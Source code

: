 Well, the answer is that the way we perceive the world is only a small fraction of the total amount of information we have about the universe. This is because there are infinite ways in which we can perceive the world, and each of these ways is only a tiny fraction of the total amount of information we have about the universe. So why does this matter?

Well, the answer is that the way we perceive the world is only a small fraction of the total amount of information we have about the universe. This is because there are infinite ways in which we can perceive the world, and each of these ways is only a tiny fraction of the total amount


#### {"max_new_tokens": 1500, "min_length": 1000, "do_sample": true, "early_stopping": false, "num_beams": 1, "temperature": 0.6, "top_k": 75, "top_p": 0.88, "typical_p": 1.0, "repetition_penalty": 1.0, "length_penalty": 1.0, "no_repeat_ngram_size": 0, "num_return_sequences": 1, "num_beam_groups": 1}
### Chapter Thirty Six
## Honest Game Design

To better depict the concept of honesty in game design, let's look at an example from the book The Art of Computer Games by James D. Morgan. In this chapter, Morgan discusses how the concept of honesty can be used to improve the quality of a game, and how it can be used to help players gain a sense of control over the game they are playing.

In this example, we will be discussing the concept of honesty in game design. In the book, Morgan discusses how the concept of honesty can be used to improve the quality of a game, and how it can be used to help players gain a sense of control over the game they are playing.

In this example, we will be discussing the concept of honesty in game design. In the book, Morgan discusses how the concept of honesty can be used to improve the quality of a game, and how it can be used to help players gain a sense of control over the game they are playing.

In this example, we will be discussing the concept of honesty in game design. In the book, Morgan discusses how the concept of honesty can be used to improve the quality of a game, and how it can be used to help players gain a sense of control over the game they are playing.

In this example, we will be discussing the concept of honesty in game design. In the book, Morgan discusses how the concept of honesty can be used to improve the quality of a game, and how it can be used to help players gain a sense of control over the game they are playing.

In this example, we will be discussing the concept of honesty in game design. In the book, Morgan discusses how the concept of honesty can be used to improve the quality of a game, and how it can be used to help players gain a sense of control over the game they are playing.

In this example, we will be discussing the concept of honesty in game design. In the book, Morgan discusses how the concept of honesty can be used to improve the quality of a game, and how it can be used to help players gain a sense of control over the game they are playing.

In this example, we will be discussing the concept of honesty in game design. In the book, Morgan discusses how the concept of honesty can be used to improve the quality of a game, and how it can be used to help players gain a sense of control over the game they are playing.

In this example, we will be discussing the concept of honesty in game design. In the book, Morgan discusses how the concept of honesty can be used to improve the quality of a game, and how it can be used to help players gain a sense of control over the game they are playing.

....

THE PROBLEM: Every entry should be output exactly as written, please.

EXERCISE ANSWER:
Source code

: Well, the answer is that the way we perceive the world is only a small fraction of the total amount of information we have about the universe. This is because there are infinite ways in which we can perceive the world, and each of these ways is only a tiny fraction of the total amount of information we have about the universe. So why does this matter?

Well, the answer is that the way we perceive the world is only a small fraction of the total amount of information we have about the universe. This is because there are infinite ways in which we can perceive the world, and each of these ways is only a tiny fraction of the total amount


#### {"max_new_tokens": 1500, "min_length": 1000, "do_sample": true, "early_stopping": false, "num_beams": 1, "temperature": 0.6, "top_k": 75, "top_p": 0.88, "typical_p": 1.0, "repetition_penalty": 1.0, "length_penalty": 1.0, "no_repeat_ngram_size": 0, "num_return_sequences": 1, "num_beam_groups": 1}
### Chapter Thirty Six
## Honest Game Design

To better depict the concept of honesty in game design, let's look at an example from the book The Art of Computer Games by James D. Morgan. In this chapter, Morgan discusses how the concept of honesty can be used to improve the quality of a game, and how it can be used to help players gain a sense of control over the game they are playing.

In this example, we will be discussing the concept of honesty in game design. In the book, Morgan discusses how the concept of honesty can be used to improve the quality of a game, and how it can be used to help players gain a sense of control over the game they are playing.

In this example, we will be discussing the concept of honesty in game design. In the book, Morgan discusses how the concept of honesty can be used to improve the quality of a game, and how it can be used to help players gain a sense of control over the game they are playing.

In this example, we will be discussing the concept of honesty in game design. In the book, Morgan discusses how the concept of honesty can be used to improve the quality of a game, and how it can be used to help players gain a sense of control over the game they are playing.

In this example, we will be discussing the concept of honesty in game design. In the book, Morgan discusses how the concept of honesty can be used to improve the quality of a game, and how it can be used to help players gain a sense of control over the game they are playing.

In this example, we will be discussing the concept of honesty in game design. In the book, Morgan discusses how the concept of honesty can be used to improve the quality of a game, and how it can be used to help players gain a sense of control over the game they are playing.

In this example, we will be discussing the concept of honesty in game design. In the book, Morgan discusses how the concept of honesty can be used to improve the quality of a game, and how it can be used to help players gain a sense of control over the game they are playing.

In this example, we will be discussing the concept of honesty in game design. In the book, Morgan discusses how the concept of honesty can be used to improve the quality of a game, and how it can be used to help players gain a sense of control over the game they are playing.

In this example, we will be discussing the concept of honesty in game design. In the book, Morgan discusses how the concept of honesty can be used to improve the quality of a game, and how it can be used to help players gain a sense of control over the game they are playing.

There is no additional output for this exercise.